# REQUIRED WORK
Check the records below line by line for the string "kitsch". Give the number of lines that contain it and nothing else.

** Opening DATA IN THIS EXERCISE block **

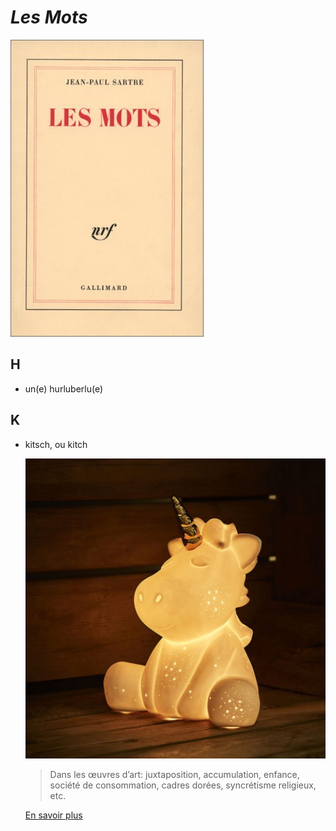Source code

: # _Les Mots_

![Les Mots](Figures/les_mots.jpg)

H
---
+ un(e) hurluberlu(e)

K
---
+ kitsch, ou kitch

	![Licorne porcelaine luminaire](Figures/veilleuse_licorne_porcelaine_enfant_luminaire.jpg)

	>Dans les œuvres d’art: juxtaposition, accumulation, enfance, société de consommation, cadres dorées, syncrétisme religieux, etc.

	[En savoir plus](https://mlleaartus.wordpress.com/2017/07/27/le-kitsch-cest-quoi/)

** Closing DATA IN THIS EXERCISE block **

# WRITTEN RESPONSE
2